↓

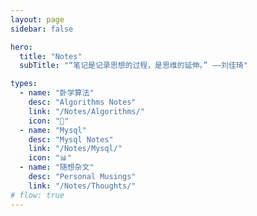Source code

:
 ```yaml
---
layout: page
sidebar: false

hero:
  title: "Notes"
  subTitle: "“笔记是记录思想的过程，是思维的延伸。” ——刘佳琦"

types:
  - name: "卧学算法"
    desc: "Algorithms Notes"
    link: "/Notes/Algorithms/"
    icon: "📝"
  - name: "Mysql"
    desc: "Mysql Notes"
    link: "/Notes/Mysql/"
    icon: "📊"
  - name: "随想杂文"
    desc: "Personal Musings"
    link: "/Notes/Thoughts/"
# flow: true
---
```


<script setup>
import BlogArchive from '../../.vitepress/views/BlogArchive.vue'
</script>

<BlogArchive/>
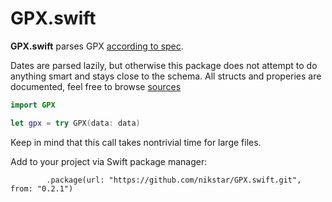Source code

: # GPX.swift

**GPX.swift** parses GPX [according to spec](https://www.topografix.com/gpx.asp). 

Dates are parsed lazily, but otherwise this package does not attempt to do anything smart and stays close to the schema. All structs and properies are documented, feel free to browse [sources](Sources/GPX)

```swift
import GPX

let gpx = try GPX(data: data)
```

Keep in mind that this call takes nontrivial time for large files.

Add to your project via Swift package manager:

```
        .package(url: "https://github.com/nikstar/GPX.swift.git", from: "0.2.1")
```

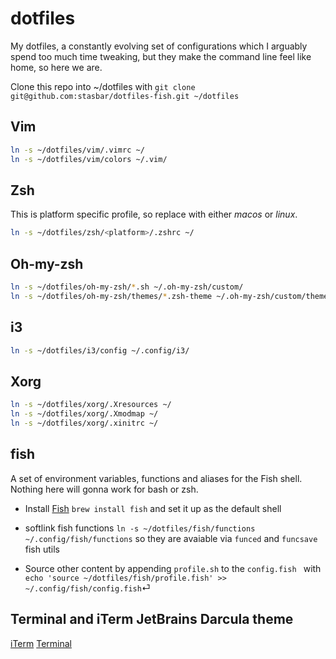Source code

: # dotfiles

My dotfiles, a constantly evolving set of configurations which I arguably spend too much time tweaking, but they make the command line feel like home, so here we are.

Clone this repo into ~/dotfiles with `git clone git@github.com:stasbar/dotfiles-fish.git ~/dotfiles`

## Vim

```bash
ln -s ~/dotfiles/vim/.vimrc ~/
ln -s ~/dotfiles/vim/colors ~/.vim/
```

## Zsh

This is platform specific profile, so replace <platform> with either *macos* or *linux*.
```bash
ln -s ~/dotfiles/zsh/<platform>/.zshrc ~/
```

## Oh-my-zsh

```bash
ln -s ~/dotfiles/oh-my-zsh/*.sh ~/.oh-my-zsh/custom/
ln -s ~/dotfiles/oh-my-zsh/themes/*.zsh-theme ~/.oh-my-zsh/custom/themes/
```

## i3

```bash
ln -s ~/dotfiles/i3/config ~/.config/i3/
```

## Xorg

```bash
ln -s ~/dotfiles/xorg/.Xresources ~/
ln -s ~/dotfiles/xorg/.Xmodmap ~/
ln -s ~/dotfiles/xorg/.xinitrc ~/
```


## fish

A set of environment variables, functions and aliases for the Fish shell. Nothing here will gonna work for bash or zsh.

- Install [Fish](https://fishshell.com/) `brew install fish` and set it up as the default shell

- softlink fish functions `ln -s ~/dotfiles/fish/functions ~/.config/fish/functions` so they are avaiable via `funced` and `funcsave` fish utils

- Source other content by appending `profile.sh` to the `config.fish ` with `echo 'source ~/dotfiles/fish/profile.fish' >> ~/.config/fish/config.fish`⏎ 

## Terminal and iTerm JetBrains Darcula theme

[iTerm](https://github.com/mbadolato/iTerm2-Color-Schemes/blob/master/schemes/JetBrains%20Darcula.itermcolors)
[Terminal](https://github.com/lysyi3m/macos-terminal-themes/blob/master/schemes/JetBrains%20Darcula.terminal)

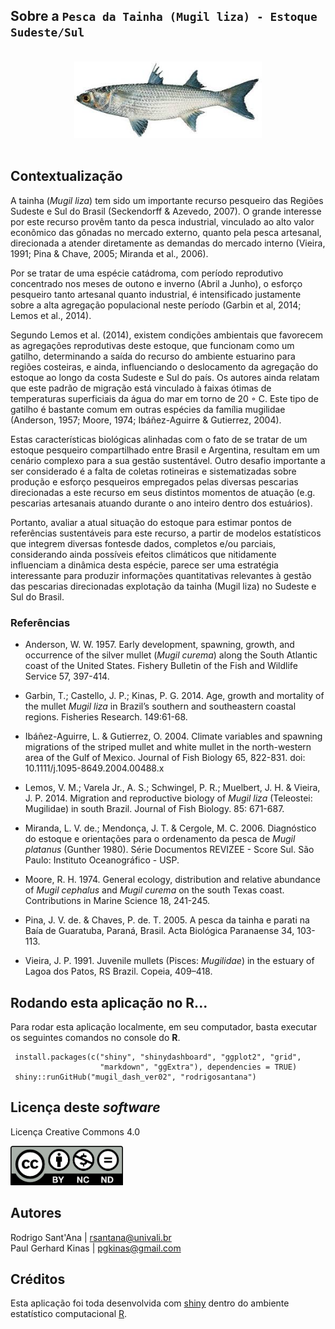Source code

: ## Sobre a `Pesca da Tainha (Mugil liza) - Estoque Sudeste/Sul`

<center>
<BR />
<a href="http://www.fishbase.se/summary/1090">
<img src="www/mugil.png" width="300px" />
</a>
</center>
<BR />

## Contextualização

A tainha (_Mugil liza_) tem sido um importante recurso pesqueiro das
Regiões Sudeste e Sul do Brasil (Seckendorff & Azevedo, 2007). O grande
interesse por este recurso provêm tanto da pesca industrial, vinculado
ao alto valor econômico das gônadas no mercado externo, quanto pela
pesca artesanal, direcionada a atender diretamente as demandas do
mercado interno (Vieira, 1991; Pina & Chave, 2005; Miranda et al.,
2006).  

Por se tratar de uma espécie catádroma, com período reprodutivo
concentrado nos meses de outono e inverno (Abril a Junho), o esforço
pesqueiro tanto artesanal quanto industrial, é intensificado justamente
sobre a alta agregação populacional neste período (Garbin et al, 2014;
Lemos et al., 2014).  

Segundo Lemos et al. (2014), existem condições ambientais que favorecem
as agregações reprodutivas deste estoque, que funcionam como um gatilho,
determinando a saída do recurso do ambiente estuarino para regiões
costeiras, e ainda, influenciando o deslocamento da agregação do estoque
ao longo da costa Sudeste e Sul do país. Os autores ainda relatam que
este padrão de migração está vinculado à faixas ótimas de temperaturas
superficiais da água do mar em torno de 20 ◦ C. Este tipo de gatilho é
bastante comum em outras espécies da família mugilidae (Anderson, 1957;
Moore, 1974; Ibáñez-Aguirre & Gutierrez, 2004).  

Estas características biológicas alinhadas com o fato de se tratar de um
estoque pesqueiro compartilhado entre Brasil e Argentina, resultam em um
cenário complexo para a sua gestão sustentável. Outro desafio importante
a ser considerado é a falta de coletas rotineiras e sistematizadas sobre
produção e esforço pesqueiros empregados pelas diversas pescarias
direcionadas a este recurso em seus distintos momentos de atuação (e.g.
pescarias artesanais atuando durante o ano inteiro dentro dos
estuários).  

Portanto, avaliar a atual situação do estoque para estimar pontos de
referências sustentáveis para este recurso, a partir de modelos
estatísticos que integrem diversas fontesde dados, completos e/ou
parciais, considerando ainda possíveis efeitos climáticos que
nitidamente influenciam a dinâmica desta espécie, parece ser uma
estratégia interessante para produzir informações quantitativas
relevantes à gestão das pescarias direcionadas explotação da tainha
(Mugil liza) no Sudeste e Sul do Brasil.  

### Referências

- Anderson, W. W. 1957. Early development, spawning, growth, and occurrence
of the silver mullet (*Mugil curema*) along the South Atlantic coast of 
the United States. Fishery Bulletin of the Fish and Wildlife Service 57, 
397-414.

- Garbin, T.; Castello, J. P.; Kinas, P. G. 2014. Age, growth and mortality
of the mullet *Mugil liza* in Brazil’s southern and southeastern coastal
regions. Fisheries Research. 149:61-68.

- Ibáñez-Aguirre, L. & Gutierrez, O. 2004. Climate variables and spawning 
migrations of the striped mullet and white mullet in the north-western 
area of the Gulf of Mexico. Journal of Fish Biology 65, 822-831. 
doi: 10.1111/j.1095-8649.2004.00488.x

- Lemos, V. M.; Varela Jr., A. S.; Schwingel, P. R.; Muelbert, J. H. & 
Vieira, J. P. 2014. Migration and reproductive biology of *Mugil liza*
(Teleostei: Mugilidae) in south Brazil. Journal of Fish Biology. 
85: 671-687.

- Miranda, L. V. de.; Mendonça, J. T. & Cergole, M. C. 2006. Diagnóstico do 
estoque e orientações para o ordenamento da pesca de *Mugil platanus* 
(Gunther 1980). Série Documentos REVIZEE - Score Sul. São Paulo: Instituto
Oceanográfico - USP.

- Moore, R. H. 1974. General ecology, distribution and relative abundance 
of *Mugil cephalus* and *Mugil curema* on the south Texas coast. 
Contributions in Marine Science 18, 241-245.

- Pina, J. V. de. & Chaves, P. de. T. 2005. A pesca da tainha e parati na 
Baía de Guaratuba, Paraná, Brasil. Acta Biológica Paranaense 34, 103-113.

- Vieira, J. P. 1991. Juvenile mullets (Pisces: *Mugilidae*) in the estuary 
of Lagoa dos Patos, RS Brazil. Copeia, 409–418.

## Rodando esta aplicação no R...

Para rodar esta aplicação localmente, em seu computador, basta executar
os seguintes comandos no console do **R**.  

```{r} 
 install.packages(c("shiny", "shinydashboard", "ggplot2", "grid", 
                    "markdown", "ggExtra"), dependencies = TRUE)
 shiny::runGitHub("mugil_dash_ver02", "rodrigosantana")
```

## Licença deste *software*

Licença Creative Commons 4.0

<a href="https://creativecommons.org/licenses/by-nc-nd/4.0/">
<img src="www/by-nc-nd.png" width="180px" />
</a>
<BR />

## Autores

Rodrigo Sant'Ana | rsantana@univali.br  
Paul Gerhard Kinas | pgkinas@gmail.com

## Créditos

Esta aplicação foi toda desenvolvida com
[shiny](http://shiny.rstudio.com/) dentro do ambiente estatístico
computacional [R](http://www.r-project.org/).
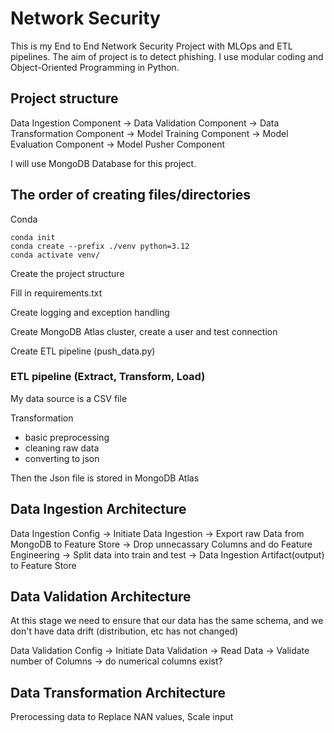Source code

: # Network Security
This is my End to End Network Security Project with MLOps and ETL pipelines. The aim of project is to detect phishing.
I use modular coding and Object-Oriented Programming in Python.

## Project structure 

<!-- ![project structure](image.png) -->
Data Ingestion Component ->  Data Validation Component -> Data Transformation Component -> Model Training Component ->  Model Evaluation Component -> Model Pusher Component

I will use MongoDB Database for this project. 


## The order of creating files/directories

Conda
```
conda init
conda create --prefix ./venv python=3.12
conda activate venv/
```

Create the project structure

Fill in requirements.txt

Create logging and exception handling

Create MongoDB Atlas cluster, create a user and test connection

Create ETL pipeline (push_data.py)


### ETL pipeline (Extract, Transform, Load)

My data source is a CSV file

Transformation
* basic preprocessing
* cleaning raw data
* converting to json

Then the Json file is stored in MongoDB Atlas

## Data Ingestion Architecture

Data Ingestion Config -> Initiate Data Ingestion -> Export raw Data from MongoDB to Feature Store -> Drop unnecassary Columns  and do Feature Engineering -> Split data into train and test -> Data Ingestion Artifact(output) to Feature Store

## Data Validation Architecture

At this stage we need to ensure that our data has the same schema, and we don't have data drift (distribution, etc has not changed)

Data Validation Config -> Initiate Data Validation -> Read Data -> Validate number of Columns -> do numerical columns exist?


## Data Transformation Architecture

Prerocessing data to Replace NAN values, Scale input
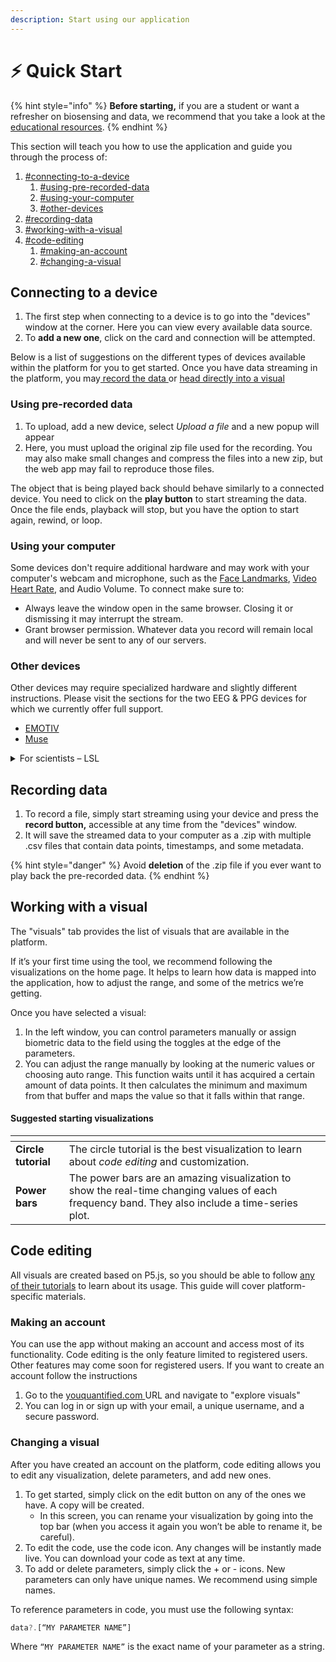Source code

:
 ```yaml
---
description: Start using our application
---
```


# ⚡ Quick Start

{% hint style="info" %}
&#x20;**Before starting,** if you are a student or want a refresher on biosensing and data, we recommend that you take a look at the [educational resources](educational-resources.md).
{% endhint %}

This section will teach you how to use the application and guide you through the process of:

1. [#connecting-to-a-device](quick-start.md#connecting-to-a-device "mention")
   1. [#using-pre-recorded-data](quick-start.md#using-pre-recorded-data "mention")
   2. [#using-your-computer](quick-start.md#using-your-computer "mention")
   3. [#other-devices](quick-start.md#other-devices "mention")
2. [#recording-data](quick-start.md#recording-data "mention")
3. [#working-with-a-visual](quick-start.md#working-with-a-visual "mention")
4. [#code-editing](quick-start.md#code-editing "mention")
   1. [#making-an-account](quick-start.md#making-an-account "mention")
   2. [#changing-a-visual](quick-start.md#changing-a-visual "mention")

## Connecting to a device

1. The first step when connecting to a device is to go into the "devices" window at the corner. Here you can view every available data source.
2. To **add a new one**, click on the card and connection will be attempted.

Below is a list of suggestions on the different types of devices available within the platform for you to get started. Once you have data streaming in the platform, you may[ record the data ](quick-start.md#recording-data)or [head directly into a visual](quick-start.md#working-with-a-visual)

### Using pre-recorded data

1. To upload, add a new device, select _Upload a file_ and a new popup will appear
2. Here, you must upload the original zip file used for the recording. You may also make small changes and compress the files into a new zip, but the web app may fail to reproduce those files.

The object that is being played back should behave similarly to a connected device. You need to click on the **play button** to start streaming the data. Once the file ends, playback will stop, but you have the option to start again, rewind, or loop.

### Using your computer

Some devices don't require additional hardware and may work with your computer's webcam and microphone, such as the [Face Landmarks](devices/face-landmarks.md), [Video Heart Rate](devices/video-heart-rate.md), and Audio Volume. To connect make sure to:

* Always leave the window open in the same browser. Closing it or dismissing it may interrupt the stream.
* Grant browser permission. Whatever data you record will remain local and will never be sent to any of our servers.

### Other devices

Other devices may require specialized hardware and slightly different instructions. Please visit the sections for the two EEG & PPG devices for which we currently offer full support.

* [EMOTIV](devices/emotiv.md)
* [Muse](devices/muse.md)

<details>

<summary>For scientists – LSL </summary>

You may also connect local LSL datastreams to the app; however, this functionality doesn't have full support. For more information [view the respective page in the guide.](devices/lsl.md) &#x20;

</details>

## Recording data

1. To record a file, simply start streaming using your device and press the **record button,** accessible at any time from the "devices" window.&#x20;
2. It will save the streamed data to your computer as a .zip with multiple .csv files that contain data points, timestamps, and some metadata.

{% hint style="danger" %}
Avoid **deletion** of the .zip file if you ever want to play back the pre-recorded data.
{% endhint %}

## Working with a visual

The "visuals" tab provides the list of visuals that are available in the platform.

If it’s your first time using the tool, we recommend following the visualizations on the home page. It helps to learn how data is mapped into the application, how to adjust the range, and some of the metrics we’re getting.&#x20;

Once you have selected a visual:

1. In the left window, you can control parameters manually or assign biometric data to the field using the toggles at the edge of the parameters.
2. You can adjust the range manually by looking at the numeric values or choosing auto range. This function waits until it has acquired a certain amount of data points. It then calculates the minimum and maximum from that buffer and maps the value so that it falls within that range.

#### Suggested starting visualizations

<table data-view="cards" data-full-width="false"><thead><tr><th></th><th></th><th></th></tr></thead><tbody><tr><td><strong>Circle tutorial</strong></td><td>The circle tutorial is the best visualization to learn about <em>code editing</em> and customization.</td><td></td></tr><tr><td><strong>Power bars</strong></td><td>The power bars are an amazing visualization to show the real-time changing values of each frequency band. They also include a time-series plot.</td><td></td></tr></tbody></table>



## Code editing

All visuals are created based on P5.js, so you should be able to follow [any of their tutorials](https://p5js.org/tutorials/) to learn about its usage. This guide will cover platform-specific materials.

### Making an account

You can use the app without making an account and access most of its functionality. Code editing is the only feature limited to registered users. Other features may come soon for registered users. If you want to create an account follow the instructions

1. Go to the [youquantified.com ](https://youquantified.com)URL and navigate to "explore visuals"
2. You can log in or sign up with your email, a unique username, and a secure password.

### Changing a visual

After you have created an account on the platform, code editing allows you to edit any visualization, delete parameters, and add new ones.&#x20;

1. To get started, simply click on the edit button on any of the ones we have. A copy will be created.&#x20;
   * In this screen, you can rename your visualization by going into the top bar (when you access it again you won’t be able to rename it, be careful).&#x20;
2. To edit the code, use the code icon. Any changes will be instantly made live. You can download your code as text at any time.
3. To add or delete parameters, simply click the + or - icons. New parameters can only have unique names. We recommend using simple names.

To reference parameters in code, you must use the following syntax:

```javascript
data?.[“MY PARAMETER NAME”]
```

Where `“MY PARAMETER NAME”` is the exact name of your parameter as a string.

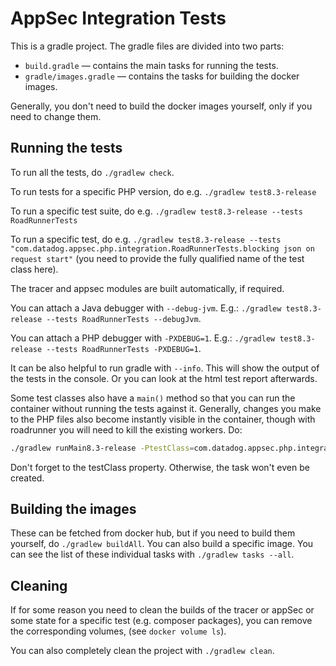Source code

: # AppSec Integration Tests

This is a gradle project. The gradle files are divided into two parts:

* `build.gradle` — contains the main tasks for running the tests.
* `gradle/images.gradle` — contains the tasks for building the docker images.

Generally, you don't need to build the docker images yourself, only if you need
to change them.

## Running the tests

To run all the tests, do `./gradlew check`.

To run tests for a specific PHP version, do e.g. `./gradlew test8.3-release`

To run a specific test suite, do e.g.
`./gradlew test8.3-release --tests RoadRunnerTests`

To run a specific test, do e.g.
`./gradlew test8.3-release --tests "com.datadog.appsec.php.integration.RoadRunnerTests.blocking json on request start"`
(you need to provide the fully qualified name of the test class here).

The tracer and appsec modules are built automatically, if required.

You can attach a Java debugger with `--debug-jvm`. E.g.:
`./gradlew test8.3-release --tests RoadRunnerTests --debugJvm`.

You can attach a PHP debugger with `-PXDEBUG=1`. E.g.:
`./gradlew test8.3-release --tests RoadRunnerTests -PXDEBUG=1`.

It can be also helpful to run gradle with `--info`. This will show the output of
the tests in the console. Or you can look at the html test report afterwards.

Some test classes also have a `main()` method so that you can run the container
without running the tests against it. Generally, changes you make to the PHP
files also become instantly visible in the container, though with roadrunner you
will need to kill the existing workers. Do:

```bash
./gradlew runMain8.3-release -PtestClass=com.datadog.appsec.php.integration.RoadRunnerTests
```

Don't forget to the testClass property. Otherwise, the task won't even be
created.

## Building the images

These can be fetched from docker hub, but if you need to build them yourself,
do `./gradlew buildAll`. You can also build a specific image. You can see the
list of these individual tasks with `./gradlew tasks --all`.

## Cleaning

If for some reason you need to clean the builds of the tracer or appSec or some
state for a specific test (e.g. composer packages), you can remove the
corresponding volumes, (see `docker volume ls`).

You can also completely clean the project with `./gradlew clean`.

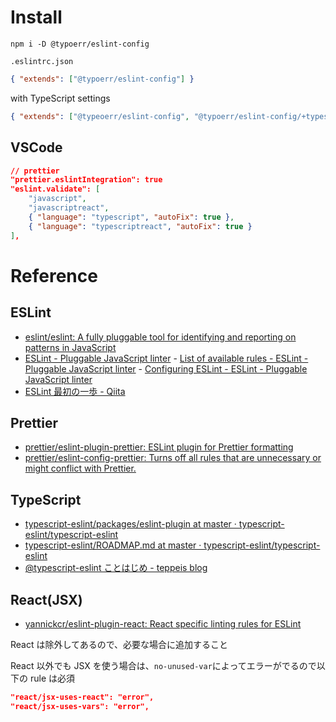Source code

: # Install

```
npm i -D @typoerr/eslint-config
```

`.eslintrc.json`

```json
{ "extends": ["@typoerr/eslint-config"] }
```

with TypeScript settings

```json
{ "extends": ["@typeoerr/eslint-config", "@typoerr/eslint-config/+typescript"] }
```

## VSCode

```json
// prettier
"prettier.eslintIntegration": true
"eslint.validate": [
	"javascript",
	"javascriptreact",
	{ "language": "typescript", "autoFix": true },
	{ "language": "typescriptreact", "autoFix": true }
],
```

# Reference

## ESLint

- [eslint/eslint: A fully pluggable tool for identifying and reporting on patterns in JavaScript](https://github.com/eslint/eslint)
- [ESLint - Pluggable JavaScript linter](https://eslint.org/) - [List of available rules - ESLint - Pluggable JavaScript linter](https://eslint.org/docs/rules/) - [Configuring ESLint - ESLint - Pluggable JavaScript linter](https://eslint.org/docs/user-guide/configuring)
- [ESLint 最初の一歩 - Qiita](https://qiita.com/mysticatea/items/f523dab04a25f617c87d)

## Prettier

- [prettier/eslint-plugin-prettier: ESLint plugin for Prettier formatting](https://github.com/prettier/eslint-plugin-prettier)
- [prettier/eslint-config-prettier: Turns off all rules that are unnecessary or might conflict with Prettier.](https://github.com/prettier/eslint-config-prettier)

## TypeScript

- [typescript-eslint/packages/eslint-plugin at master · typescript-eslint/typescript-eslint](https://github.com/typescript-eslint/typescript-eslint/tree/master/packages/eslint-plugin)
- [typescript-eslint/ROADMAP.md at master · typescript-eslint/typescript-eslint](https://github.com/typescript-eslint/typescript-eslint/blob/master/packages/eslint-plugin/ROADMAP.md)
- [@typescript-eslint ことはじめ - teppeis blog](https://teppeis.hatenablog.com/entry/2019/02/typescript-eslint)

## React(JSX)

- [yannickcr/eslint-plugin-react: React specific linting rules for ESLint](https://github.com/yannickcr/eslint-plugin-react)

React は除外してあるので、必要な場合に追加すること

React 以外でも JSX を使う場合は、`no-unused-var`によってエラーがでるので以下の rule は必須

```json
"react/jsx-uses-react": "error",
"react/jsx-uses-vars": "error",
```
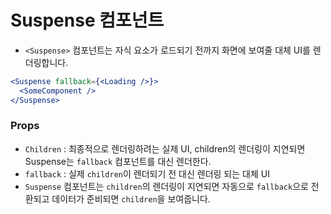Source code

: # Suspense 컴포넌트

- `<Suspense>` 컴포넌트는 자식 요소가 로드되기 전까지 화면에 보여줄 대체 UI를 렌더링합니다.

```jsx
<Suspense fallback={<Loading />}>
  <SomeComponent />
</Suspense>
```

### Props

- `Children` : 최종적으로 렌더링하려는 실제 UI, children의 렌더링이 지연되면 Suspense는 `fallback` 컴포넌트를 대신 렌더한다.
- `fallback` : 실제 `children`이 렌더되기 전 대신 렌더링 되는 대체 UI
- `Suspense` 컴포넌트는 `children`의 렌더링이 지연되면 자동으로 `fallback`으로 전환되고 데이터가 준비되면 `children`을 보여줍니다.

↑

■ EXERCISE PROMPT
Please copy out every line in the listing that has the string "esforço".

■ REPLY
concentrado nos meses de outono e inverno (Abril a Junho), o esforço
produção e esforço pesqueiros empregados pelas diversas pescarias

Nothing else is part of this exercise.